How to complete this task. Select every line below containing the word "want".

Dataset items
┄┄┄┄┄┄┄┄┄┄
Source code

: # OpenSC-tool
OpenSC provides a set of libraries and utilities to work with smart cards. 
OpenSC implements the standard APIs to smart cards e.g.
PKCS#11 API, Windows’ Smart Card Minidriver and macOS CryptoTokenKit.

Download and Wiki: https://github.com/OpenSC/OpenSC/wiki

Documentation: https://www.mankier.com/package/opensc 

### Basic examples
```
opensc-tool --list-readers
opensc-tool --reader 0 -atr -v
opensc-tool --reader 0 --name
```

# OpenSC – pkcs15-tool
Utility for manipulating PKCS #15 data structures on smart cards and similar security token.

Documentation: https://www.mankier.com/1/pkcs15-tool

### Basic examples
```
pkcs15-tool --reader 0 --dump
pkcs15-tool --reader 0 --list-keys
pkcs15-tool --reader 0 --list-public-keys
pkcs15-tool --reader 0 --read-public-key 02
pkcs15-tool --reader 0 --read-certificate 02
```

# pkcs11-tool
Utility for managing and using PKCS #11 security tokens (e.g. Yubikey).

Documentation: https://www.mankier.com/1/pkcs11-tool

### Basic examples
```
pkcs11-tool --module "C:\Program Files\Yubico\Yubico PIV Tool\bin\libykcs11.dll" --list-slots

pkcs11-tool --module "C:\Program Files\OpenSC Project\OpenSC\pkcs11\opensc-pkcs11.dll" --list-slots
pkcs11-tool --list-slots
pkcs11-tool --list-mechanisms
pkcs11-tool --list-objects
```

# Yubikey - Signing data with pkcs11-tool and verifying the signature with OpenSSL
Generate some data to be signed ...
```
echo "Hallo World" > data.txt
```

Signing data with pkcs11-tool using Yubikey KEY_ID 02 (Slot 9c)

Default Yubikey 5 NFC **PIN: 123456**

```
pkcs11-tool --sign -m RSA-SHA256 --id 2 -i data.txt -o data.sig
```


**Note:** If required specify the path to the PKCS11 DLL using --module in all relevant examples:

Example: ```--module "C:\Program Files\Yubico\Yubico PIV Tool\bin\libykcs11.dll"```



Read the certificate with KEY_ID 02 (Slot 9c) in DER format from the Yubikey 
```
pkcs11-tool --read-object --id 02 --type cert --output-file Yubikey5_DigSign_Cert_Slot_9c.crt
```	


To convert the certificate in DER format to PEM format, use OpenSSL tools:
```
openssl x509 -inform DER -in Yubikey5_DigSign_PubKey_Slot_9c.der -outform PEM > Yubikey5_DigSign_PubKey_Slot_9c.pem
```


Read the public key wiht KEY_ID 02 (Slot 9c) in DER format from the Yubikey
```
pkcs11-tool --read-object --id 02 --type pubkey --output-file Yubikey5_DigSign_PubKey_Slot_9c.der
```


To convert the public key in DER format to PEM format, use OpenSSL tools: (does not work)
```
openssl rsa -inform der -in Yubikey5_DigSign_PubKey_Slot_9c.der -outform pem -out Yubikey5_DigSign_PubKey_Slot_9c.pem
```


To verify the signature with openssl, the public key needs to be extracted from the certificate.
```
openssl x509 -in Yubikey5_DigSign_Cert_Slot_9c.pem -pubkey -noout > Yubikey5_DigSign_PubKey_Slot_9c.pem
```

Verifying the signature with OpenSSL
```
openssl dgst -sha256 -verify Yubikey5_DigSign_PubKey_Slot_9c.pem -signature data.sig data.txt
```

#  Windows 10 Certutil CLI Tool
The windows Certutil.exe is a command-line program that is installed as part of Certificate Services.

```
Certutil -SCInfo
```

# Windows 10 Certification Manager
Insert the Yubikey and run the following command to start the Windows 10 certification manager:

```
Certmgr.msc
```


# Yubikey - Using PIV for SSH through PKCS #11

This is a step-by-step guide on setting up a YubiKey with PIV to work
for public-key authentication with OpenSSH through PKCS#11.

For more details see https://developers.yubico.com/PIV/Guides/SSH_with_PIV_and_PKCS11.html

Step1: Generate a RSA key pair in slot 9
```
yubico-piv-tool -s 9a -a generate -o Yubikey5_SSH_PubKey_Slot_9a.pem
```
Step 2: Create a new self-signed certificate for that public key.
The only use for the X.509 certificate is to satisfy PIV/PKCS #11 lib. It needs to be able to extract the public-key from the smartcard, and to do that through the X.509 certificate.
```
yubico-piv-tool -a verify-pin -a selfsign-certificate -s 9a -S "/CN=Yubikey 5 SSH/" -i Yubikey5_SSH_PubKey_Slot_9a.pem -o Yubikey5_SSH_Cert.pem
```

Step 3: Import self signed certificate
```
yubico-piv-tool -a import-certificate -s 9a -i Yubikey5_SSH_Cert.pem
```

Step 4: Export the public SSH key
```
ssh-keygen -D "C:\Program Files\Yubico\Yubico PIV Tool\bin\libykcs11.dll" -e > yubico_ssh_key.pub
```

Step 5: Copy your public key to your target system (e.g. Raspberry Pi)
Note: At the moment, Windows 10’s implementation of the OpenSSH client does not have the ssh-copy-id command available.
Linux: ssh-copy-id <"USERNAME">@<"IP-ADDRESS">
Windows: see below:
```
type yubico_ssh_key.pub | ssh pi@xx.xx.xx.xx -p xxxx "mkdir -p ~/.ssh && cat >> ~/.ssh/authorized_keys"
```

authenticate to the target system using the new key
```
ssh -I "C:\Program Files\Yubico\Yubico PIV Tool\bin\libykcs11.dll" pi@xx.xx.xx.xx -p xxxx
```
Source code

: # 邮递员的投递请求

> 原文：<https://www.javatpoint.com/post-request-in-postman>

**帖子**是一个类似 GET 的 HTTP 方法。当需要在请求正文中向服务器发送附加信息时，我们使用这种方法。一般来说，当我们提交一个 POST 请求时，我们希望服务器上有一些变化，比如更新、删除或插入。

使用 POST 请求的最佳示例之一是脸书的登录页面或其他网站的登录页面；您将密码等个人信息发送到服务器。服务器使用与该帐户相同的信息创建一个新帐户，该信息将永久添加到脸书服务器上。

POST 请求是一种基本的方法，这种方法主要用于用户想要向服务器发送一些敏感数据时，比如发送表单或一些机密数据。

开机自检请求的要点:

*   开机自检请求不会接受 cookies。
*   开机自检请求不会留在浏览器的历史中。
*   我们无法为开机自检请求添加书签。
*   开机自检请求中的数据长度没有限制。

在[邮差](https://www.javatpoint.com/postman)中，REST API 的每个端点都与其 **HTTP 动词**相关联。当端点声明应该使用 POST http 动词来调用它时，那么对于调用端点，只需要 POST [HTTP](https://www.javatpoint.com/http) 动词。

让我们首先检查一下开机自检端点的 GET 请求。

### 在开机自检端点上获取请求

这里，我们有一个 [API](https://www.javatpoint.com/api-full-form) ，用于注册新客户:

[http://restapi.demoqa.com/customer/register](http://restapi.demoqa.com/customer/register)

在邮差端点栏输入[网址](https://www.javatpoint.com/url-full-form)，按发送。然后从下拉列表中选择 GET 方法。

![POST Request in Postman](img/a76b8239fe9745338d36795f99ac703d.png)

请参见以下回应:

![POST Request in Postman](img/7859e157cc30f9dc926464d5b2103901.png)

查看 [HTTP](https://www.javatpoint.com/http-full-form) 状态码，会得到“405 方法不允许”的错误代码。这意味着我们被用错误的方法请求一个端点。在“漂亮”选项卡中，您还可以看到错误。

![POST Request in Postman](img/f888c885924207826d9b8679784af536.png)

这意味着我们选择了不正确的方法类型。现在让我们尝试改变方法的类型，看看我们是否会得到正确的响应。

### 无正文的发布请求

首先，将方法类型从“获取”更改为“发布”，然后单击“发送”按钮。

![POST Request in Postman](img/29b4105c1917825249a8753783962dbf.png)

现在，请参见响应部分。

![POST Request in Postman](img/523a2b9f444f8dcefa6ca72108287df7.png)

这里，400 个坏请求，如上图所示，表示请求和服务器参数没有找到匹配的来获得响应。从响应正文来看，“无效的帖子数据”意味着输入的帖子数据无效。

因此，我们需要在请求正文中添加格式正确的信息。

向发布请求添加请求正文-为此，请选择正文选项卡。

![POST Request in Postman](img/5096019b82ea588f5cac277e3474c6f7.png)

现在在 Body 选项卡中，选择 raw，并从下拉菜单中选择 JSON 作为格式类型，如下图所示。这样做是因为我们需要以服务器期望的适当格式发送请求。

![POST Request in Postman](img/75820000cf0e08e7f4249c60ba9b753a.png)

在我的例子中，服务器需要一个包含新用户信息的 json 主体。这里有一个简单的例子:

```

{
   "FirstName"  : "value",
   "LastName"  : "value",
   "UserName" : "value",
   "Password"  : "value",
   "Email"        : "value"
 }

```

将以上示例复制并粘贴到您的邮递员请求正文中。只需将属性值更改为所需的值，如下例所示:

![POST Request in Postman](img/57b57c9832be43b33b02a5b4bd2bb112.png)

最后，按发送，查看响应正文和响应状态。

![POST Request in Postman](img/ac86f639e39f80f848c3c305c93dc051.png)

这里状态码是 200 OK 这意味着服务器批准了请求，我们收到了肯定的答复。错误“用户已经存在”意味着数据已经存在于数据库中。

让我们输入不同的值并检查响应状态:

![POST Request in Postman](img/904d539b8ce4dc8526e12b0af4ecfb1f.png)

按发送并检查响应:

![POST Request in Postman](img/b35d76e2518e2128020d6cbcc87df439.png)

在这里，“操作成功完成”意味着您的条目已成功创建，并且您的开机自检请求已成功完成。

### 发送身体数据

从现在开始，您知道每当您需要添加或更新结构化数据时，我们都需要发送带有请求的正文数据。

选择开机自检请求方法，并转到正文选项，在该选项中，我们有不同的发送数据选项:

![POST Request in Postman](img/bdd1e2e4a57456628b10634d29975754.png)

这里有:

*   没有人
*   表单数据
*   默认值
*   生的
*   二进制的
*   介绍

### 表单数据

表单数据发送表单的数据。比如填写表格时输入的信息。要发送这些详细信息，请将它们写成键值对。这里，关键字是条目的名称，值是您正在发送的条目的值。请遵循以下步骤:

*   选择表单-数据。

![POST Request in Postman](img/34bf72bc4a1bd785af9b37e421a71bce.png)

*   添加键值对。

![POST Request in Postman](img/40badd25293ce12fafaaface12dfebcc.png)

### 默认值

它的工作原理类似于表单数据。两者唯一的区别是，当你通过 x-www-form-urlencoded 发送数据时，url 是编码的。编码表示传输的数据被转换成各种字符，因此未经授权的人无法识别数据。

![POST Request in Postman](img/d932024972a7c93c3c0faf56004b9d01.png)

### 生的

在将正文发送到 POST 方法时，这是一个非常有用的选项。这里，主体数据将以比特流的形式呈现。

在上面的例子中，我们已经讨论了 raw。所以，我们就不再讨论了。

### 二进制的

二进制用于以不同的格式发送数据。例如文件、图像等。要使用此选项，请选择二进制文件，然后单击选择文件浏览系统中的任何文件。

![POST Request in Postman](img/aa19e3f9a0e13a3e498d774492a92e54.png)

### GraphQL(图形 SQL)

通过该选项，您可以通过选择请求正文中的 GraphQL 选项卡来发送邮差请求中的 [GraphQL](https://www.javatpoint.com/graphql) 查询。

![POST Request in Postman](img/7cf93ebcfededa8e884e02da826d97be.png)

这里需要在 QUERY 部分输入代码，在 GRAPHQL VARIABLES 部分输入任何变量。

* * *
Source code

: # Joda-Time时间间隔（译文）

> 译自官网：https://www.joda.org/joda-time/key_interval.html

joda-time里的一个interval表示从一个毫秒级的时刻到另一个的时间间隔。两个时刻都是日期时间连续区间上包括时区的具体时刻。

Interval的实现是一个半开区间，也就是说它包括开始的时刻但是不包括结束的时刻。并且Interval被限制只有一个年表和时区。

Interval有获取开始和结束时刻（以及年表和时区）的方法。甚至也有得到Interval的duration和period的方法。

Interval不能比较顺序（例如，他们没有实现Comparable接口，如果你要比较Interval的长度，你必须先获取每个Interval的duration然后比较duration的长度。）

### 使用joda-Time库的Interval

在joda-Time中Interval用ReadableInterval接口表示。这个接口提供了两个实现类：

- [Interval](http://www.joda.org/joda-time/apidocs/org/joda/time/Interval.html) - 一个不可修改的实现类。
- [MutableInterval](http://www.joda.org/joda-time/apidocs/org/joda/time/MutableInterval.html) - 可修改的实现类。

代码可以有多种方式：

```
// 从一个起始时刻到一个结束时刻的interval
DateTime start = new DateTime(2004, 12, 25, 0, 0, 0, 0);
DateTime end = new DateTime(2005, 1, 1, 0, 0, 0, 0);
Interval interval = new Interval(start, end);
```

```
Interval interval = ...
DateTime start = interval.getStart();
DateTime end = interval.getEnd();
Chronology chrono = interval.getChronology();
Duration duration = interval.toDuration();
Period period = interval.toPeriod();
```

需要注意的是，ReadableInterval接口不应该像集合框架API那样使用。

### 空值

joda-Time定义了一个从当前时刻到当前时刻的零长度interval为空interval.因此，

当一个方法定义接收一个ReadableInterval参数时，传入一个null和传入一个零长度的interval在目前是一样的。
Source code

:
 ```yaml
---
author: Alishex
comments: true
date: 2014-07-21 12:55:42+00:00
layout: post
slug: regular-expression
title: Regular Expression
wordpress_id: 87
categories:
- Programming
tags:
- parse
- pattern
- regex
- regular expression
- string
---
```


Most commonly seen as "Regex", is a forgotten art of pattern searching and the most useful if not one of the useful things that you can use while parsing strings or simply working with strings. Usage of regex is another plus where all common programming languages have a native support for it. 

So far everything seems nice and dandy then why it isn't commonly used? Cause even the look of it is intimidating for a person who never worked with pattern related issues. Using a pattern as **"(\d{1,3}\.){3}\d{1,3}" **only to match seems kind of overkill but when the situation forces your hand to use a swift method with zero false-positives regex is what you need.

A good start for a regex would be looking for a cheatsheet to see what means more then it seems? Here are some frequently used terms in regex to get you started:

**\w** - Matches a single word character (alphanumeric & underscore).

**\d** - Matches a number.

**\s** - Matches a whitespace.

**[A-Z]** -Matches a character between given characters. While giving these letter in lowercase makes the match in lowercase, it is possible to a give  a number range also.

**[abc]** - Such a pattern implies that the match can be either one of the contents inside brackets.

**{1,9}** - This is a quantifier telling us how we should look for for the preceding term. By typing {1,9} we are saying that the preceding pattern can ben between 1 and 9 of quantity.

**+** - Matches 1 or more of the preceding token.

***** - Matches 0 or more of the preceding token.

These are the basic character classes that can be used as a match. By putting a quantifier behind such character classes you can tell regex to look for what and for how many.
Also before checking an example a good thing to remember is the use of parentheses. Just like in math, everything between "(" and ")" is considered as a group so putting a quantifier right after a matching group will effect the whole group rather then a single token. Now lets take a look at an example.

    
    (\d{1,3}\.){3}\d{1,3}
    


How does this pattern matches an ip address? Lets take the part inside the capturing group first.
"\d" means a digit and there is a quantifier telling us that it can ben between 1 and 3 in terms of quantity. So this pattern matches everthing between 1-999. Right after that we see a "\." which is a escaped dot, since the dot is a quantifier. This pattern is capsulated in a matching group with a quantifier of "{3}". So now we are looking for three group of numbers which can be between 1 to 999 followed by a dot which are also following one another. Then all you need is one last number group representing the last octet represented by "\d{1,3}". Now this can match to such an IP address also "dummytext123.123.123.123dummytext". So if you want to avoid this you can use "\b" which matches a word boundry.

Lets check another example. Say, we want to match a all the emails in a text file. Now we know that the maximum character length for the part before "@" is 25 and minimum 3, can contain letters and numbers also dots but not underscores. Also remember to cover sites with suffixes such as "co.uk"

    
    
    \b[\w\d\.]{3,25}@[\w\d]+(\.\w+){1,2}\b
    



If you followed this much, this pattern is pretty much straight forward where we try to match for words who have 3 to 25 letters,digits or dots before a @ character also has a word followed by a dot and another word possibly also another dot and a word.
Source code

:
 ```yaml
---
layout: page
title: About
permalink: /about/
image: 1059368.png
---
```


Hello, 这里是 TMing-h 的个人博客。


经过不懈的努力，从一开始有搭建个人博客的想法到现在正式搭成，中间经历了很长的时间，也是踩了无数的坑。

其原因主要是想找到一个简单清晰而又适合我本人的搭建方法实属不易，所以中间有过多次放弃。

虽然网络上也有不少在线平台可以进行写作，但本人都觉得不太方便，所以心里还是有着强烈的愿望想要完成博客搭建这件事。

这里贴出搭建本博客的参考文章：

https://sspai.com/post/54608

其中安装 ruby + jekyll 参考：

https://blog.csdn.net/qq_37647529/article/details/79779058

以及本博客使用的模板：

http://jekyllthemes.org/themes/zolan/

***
┄┄┄┄┄┄┄┄┄┄
Response.
"\d" means a digit and there is a quantifier telling us that it can ben between 1 and 3 in terms of quantity. So this pattern matches everthing between 1-999. Right after that we see a "\." which is a escaped dot, since the dot is a quantifier. This pattern is capsulated in a matching group with a quantifier of "{3}". So now we are looking for three group of numbers which can be between 1 to 999 followed by a dot which are also following one another. Then all you need is one last number group representing the last octet represented by "\d{1,3}". Now this can match to such an IP address also "dummytext123.123.123.123dummytext". So if you want to avoid this you can use "\b" which matches a word boundry.
Lets check another example. Say, we want to match a all the emails in a text file. Now we know that the maximum character length for the part before "@" is 25 and minimum 3, can contain letters and numbers also dots but not underscores. Also remember to cover sites with suffixes such as "co.uk"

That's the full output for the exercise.